Absorbing Noname, Christine and the Queens, Eric Church, and Neneh Cherry has put Suede’s new album at the bottom of my list of priorities, but the excellence of their two albums released this decade suggest it won’t disappoint. I haven’t shed my affection for the eponymous debut and especially Dog Man Star, and I need to give Head Music another listen.
1. Dog Man Star (1994)
In the same period when The Auteurs and Saint Etienne would suffer sale declines because the British press could not resist the Blur vs Oasis, Suede also stumbled: the departure of their guitarist and what looked like their most crucial member; a legal kerfuffle that led to the silly affixing of the preface “The London” to their American albums; and this overripe fruit basket of an album. Taking advantage of a higher budget and Bernard Butler’s ambitions, Suede assembled twelve days of Sddom. Lovers kiss under sodium lights breeding disease on their hands and knees on disguised suburban graves as singer Brett Anderson screams his name through the astral plane. Junk guitar riff upon riff. Strings and horns. It’s one of the few albums I own that in its final third gets quieter and louder.
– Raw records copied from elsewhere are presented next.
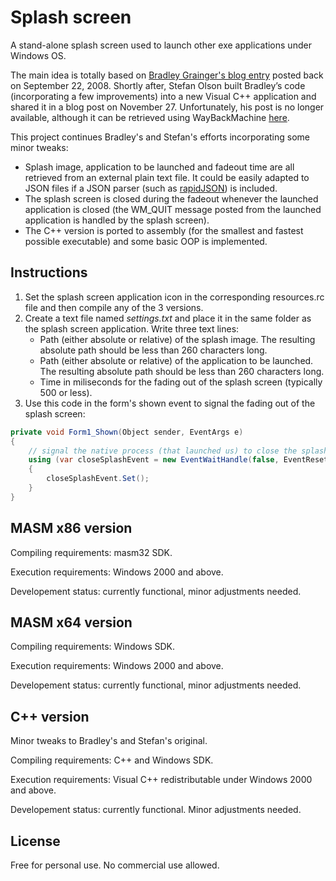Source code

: # Splash screen
A stand-alone splash screen used to launch other exe applications under Windows OS.

The main idea is totally  based on [Bradley Grainger's blog entry](https://faithlife.codes/blog/2008/09/displaying_a_splash_screen_with_c_introduction/ "Bradley's blog entry") posted back on September 22, 2008.
Shortly after, Stefan Olson built Bradley’s code (incorporating a few improvements) into a new Visual C++ application and shared it in a blog post on November 27. Unfortunately, his post is no longer available, although it can be retrieved using WayBackMachine [here](https://web.archive.org/web/20081212164733/http://olsonsoft.com/blogs/stefanolson/post/A-better-WPF-splash-screen.aspx "Archived Stefan's blog entry").

This project continues Bradley's and Stefan's efforts incorporating some minor tweaks:
* Splash image, application to be launched and fadeout time are all retrieved from an external plain text file. It could be easily adapted to JSON files if a JSON parser (such as [rapidJSON](https://github.com/Tencent/rapidjson "rapidJSON GitHub")) is included. 
* The splash screen is closed during the fadeout whenever the launched application is closed (the WM_QUIT message posted from the launched application is handled by the splash screen).
* The C++ version is ported to assembly (for the smallest and fastest possible executable) and some basic OOP is implemented.

## Instructions
1. Set the splash screen application icon in the corresponding resources.rc file and then compile any of the 3 versions.
2. Create a text file named *settings.txt* and place it in the same folder as the splash screen application. Write three text lines:
   * Path (either absolute or relative) of the splash image. The resulting absolute path should be less than 260 characters long.
   * Path (either absolute or relative) of the application to be launched. The resulting absolute path should be less than 260 characters long.
   * Time in miliseconds for the fading out of the splash screen (typically 500 or less).
3. Use this code in the form's shown event to signal the fading out of the splash screen:
```csharp
private void Form1_Shown(Object sender, EventArgs e)
{
    // signal the native process (that launched us) to close the splash screen
    using (var closeSplashEvent = new EventWaitHandle(false, EventResetMode.ManualReset, "CloseSplashScreenEvent"))
    {
        closeSplashEvent.Set();
    }
}
```

## MASM x86 version
Compiling requirements: masm32 SDK.

Execution requirements: Windows 2000 and above.

Developement status: currently functional, minor adjustments needed.

## MASM x64 version
Compiling requirements: Windows SDK.

Execution requirements: Windows 2000 and above.

Developement status: currently functional, minor adjustments needed.

## C++ version
Minor tweaks to Bradley's and Stefan's original.

Compiling requirements: C++ and Windows SDK.

Execution requirements: Visual C++ redistributable under Windows 2000 and above.

Developement status: currently functional. Minor adjustments needed.


## License
Free for personal use.
No commercial use allowed.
By the time Anderson is making like Scott Walker singing Judy Garland on the grand finale “Still Life,” the glass house has cracked, the tiles have fallen in, and, like the tenor in the Bugs Bunny cartoon, he’s wailing beneath rubble. I’ve never seen a Dog Man Star on a karaoke machine and the world is a sadder place. My favorite album of 1994. Still is.
2. Suede (1993)
Boy, was this thing hyped, even on these shorts. Details, SPIN, Rolling Stone — the big three published interviews. Despite a mix that made the band sound like someone was squeezing them under a door, their debut matched the hype; I’ll even make a case for “Animal Lover.” On Dog Man Star Anderson claimed to want “the style of a woman, the kiss of a man; in “The Drowners” he writes about love “down there” while Butler’s “Cracked Actor”-damaged guitar filths up a story about kissing in his room to a popular tune. On “Animal Nitrate,” Anderson, standing in front of the bathroom mirror in undies and a hairbrush mike, stretches his o’s like Morrissey in 1985. For a young man ending his college freshman year surrounded by the detritus of his sexuality, Suede was the sun shining out of his behind.
3. Coming Up (1996)
The exiting of a guitarist/essential arranger is a hallmark of British bands, but, as Oakes proved, and Morrissey did too in the first few years of his solo career, England boasts thousands of guitarists who’ve been rehearsing Johnny Marr’s mirror moves for three decades. Even so, at the height of Blur vs. Oasis, few expected Suede, the London to recover their momentum. With the help of Butler’s replacement Richard Oakes and a full-time keyboardist named Neil Codling, Suede did — remarkably. Coming Up outperformed every previous Suede album, sending five singles into the British top ten. “Trash,” “She,” and “Filmstar” create the impression that Dog Man Star was a nightmare from which the band has awakened; instead, these songs shudder with the weight of three years’ accumulated baggage, and it’s a good shudder — Suede was never this tense again. Oakes proved himself a more than reliable cranker-out of Mick Ralphs readymades; for many fans, this is the only version of the band that’s existed. If Coming Up has a flaw, it’s that the band has mostly recorded eight or nine “Metal Mickey” remakes: “Picnic by the Motorway” lacks Butler’s orchestral pretensions.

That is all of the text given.